Istituito nella Capitale nel lontano 1947, su iniziativa di Guido Alberti e Maria Bellonci, e divenuto il più prestigioso premio letterario italiano, è stato poi intitolato alla casa produttrice del Liquore Strega, di proprietà di Alberti. Uno ‘sciroppo’ alcolico’ lo Strega, che a sua volta omaggiava le antiche storie beneventane dedicate alle streghe, un tempo individuate come originarie del comune partenopeo.
Negli anni a seguire poi il premio ha assunto un valore importantissimo, catalizzando l’attenzione e la partecipazione dei maggiori esponenti della cultura e della letteratura italiana. Come ricordò poi la Bellonci, “Cominciarono, nell’inverno e nella primavera 1944, a radunarsi amici, giornalisti, scrittori, artisti, letterati, gente di ogni partito unita nella partecipazione di un tema doloroso nel presente e incerto nel futuro. Poi, dopo il 4 giugno, finito l’incubo, gli amici continuarono a venire: è proprio un tentativo di ritrovarsi uniti per far fronte alla disperazione e alla dispersione”.
La storia ci ricorda che fu Ennio Flaiano – proprio nel 1947 – il primo scrittore a ricevere l’ambito Premio, grazie al suo ‘Tempo di uccidere’.

Scorrendo ‘l’album’ cronologico, salta agli occhi ad esempio che in 70 anni alle donne sono spettate soltanto 11 edizioni, con Elsa Morante (1957) ad aprire la ‘lista rosa’, seguita poi da Natalia Ginzburg, Anna Maria Ortese, Lalla Romano, Fausta Cialente, Maria Bellonci, Mariateresa Di Lascia, Dacia Maraini, Margaret Mazzantini, Melania Gaia Mazzucco e Helena Janeczek.

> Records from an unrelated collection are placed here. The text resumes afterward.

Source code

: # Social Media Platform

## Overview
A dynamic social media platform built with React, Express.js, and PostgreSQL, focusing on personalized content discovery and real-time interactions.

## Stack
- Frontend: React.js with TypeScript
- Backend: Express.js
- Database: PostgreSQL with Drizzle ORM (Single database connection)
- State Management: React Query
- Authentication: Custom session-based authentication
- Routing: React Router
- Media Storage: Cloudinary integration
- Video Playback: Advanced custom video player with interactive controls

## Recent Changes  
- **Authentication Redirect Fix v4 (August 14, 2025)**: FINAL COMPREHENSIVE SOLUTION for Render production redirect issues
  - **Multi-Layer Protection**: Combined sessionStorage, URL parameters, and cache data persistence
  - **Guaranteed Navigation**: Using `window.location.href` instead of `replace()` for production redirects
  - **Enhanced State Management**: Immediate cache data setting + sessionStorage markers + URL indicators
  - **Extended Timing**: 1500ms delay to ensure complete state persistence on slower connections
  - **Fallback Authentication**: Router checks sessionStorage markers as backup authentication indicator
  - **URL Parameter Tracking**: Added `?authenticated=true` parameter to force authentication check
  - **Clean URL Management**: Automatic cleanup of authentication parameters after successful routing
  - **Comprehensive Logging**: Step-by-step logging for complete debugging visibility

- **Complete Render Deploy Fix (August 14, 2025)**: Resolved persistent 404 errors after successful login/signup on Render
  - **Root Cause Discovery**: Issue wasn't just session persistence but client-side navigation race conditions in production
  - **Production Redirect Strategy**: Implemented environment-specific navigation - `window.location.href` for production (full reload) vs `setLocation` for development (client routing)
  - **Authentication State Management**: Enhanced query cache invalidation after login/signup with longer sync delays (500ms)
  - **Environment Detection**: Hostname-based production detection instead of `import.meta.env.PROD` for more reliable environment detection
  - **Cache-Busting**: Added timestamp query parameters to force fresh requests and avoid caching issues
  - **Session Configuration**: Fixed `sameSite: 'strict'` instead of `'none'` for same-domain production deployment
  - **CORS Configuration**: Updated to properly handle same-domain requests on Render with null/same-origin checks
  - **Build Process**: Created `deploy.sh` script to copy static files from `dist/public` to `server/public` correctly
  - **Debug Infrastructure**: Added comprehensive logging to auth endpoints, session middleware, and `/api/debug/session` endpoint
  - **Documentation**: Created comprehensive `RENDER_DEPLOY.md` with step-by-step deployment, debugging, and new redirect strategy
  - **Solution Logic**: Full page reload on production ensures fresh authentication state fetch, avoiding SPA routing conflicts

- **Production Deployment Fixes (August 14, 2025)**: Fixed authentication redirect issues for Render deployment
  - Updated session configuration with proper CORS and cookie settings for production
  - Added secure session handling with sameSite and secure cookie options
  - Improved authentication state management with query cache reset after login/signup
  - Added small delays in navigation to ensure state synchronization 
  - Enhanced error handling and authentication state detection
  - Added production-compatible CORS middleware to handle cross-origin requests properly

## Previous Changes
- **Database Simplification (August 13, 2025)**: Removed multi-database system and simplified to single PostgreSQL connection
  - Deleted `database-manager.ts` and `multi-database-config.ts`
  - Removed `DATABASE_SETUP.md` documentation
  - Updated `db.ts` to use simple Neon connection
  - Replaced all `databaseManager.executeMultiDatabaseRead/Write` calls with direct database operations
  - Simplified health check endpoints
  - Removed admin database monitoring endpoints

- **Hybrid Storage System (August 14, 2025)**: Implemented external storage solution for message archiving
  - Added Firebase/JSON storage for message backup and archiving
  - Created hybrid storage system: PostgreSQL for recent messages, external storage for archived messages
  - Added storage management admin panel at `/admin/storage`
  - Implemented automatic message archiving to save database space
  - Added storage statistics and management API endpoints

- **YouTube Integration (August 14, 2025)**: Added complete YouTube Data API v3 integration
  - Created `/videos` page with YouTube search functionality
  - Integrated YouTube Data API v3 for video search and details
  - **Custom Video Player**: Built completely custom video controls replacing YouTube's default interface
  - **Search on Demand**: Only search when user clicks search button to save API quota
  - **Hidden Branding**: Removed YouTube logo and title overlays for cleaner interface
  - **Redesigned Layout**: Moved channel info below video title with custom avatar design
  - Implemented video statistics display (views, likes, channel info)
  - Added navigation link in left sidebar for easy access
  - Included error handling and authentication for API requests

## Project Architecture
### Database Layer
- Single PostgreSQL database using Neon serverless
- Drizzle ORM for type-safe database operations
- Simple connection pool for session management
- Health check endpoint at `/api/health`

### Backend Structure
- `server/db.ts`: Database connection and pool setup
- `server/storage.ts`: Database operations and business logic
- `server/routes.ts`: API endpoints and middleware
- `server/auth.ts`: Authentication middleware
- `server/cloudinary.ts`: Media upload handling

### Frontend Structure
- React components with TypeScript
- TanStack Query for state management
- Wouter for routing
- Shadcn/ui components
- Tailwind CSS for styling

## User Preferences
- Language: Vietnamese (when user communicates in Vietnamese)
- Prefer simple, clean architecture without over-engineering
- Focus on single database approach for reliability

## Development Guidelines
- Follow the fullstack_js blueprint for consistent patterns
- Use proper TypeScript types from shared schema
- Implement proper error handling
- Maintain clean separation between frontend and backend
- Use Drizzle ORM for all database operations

Ed ancora, tra le curiosità, il personale ‘bis’ di Paolo Volponi, Premio Strega nel 1965 (‘La macchina mondiale’), e nel 1991 (‘La strada per Roma’). A riprova poi dell’infallibilità dei giurati, la controprova rappresentata dalle vendite dei libri premiati. Basti pensare ad un classico come ‘Il Gattopardo‘, di Giuseppe Tomasi di Lampedusa, o all’incredibile ‘Il nome della rosa‘, di Umberto Eco, capace di essere tradotto in tutto il mondo per circa 50 milioni di copie vendute.
Almeno fino al 2014, anno ‘dell’eccezione’, lo Strega ha sempre visto trionfare un unico scrittore, anche se nel 2006 per la ‘Costituzione della Repubblica Italiana’ fu appositamente istituito uno Strega ‘Onorario’ per non insidiare il meritato primo posto del ‘Caos calmo’ di Sandro Veronesi.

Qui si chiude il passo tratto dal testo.